━━━━━ Data section

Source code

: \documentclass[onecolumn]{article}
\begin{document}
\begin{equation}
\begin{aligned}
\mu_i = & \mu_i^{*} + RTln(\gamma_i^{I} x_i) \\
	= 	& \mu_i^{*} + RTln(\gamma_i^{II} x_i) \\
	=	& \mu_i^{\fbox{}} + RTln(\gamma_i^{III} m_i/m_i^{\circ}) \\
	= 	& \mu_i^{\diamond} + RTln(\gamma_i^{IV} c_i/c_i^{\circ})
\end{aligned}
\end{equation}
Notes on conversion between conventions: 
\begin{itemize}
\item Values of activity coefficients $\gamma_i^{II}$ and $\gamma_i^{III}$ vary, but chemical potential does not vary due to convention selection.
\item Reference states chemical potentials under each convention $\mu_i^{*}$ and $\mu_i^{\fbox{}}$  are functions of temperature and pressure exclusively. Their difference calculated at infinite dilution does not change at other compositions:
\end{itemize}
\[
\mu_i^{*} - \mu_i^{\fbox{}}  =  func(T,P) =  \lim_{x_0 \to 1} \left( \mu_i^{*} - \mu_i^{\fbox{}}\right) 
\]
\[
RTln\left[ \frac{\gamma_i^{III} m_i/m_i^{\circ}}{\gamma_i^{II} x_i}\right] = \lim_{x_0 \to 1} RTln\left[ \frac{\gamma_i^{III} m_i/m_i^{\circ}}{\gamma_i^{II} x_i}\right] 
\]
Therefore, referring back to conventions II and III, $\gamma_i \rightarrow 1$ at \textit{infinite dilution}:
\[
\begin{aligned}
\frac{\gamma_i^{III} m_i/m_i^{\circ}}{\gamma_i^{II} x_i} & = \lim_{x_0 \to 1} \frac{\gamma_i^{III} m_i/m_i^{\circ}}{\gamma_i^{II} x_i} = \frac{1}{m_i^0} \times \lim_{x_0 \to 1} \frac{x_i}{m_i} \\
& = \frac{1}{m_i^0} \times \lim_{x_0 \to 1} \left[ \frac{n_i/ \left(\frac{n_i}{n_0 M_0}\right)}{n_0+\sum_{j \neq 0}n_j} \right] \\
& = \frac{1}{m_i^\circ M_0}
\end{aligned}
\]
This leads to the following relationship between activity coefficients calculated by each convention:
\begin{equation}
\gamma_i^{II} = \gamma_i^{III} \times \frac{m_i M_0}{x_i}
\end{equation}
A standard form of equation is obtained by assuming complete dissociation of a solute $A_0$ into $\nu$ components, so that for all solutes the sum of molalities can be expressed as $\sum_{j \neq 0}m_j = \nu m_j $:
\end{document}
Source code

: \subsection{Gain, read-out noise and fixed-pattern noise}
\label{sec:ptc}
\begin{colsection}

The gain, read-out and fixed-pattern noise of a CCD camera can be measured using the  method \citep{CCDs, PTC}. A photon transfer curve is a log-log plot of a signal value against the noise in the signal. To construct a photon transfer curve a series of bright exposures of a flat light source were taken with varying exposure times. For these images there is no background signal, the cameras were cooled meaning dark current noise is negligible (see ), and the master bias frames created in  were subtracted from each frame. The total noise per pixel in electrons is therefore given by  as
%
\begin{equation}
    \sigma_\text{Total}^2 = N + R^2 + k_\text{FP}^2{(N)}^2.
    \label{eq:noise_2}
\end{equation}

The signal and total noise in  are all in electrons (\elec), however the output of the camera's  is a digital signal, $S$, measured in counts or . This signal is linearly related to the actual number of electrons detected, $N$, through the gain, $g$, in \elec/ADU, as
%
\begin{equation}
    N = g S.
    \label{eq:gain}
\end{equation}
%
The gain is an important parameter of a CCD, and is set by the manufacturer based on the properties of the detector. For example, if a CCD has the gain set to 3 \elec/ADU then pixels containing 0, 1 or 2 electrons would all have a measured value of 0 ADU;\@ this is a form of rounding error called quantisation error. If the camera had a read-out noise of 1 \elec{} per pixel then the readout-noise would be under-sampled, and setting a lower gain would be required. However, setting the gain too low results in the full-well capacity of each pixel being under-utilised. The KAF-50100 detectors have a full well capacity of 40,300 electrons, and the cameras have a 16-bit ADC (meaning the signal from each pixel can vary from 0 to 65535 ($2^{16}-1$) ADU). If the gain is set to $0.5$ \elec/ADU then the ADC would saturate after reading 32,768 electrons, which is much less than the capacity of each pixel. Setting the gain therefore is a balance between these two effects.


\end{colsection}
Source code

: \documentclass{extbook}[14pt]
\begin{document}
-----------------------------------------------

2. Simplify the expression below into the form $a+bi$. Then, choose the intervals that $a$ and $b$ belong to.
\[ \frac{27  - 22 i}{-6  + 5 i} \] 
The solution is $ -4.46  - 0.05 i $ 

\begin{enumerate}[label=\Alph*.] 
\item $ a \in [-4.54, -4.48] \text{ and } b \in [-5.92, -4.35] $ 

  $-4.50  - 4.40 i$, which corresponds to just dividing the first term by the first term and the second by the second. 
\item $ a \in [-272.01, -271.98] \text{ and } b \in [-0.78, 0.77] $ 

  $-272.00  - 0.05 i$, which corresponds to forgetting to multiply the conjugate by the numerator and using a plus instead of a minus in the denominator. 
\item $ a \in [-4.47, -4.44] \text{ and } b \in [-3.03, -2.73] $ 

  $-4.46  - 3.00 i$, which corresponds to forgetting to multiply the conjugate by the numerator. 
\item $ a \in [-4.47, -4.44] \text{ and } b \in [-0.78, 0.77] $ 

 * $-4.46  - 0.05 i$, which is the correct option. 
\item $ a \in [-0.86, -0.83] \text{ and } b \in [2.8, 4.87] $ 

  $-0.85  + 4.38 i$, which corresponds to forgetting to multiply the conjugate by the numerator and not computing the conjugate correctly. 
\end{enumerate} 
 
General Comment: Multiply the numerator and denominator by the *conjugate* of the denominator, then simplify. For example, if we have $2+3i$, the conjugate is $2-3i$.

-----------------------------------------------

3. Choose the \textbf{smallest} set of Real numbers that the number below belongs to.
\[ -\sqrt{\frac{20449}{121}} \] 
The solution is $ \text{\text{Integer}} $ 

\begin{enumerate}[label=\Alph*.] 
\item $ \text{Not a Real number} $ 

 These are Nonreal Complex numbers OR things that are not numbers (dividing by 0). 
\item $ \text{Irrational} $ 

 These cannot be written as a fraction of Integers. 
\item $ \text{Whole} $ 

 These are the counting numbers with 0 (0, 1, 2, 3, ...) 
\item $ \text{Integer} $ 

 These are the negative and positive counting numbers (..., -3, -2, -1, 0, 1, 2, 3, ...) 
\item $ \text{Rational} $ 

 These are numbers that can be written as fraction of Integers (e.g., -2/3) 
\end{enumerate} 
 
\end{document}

━━━━━━━━━━

*Task to carry out:* When a line above contains the string "calculated", copy that line.

*Response to the exercise:*
\item Reference states chemical potentials under each convention $\mu_i^{*}$ and $\mu_i^{\fbox{}}$  are functions of temperature and pressure exclusively. Their difference calculated at infinite dilution does not change at other compositions:
This leads to the following relationship between activity coefficients calculated by each convention:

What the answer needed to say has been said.